Fannie Mae and Freddie Mac’s New Adverse Market Fee: What It Means for Homeowners and Homebuyers
The historically low-interest rates have created a large uptick in the number of home refinance (refi) applications. This summer, refinances have accounted for more than 60% of mortgage loan applications. However, homeowners who have not yet locked in their refinancing rates may end up paying more than they expected due to the new “adverse market fee” on all refis backed by Fannie Mae and Freddie Mac.
The new fee, which is supposedly driven by market uncertainty, applies only to refinances, not purchase loans. Generally, refinances are less risky for lenders than a new purchase, especially with COVID-19 related restrictions requiring up to date payments on a homeowner’s current mortgage and stricter credit criteria for homeowners to qualify for a refinance.
The new fee has drawn criticism from a group of 20 trade organizations and public interest groups who are calling for the Federal Housing Finance Agency to reverse the fee. They believe it conflicts with the federal government’s attempts to support homeowners and stimulate the economy through relief efforts and low-interest rates.
“This is the absolute wrong policy at the wrong time,” National Association of REALTORS® President Vince Malta said in a statement immediately following the FHFA announcement. “The fee could cost homeowners thousands of dollars, which will destabilize the market and take away opportunity, and directly contradicts the administration’s own directives for federal agencies to do no harm to homeowners during the coronavirus crisis.”
The adverse market fee, which was slated to go into effect on September 1st but delayed to December 1st, was announced by Fannie Mae and Freddie Mac on August 12th. The fee is a 0.5% charge on conventional refinances. Fannie and Freddie are government-sponsored enterprises and are not lenders themselves. Both Fannie and Freddie purchase loans from lenders, package them into government-backed securities, and sell those securities to investors.
The article The Property Line: Don’t Let New Fee Stop You From Refinancing notes that Freddie Mac attributed the fee to “COVID-19 related economic and market uncertainty.” Fannie Mae issued a similar statement without explicitly naming COVID-19.
For homeowners in the midst of a refinance, including cash-out refinances, who have not yet locked in their rates, and for homeowners who are considering refinancing down the line, the adverse market fee means an additional charge for you.
The Mortgage Bankers Association reported that the average amount of a conventional refinance for the first week of August was about $324,000. The adverse market fee for a refinance of that amount would be $1,620. While this fee is technically being charged to the lenders, it is likely that most lenders will pass the fee on to borrowers.

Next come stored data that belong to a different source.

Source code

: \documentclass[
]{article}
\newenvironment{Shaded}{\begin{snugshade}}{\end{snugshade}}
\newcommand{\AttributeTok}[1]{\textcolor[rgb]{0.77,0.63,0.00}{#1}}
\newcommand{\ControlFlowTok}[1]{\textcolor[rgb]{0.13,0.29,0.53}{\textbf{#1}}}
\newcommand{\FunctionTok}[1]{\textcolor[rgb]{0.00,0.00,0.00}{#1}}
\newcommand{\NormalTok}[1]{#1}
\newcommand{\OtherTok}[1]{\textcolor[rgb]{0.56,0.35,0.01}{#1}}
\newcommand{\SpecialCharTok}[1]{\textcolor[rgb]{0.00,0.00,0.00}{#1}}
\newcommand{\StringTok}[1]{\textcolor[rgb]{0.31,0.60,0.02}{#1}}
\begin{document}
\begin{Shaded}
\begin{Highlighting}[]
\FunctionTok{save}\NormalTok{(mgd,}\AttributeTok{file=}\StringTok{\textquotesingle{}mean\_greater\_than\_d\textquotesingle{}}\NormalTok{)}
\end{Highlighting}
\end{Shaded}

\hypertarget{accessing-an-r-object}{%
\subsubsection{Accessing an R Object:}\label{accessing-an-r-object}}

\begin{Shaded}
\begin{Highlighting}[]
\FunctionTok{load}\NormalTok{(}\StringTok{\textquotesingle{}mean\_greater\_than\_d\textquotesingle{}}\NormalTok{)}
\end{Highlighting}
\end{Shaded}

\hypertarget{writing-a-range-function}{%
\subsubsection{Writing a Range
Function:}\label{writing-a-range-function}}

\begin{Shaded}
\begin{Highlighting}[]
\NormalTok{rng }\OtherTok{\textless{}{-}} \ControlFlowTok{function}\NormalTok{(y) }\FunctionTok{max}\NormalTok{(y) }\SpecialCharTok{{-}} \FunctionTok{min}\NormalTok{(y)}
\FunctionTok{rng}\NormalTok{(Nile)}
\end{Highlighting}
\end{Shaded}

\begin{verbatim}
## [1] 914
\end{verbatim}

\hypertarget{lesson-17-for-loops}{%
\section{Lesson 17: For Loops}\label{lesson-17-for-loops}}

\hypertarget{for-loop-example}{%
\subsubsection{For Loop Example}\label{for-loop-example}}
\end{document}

The fee may be passed on to borrowers in a few ways:
- Include the fee in the refinancing closing costs: According to the National Association of REALTORS®, the median home price nationwide as of the second quarter was $291,300. If you apply the fee to a home of this cost, its result would be over $1,100. But as the previous example showed, current refinances are closing around $324,000, resulting in even high costs.

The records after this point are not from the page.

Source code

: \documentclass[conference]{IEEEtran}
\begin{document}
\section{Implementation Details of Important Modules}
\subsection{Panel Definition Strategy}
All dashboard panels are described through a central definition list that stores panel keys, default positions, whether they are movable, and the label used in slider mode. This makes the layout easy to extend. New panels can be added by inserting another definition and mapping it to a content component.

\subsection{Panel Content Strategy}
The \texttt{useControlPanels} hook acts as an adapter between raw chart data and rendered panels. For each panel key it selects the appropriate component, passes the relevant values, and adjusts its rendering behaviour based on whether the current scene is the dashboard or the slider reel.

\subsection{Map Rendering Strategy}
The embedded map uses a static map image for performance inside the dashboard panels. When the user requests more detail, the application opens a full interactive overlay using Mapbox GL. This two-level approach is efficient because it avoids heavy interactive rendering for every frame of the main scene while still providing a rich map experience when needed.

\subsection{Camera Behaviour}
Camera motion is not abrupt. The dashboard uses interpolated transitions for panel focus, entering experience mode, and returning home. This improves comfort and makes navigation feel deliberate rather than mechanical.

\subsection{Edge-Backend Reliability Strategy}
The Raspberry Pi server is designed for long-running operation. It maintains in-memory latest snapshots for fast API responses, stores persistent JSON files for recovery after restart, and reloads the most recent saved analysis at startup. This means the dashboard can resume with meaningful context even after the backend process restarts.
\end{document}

- Increase the loan’s interest rate: The 0.5% fee instituted by Fannie and Freddie would translate into a rate increase of 0.125% according to the Nerd Wallet
Luckily, the adverse market fee does not apply to Fannie Mae and Freddie Mac’s specialty loan refinance programs such as Fannie Mae’s HomeReady refinance program, Freddie Mac’s Home Possible mortgage refinance program and the Enhanced Relief Refinance program.
The adverse market fee does not apply to new purchase loans. And not all homeowners choosing to refinance will be affected by the adverse market fee. The new fee applies only to conventional, conforming mortgages.
Loan types which are exempt from this fee include:
- Government home loans: These are loans backed by the government such as FHA loans, USDA loans, and VA loans.
- Jumbo loans: These loans are used to finance properties that exceed the local conventional loan conforming limit: $510,400 in most counties.
- Single-closing interim construction and permanent financing loans: This is a mortgage for borrowers building new homes and covers the cost of buying the land and all other finances through the construction phase and into the permanent home loan.
While this new fee is certainly unexpected, it does not necessarily negate the monthly savings homeowners stand to gain with a refinance. Moving forward with your refinance to take advantage of low-interest rates may still be the right choice for many homeowners.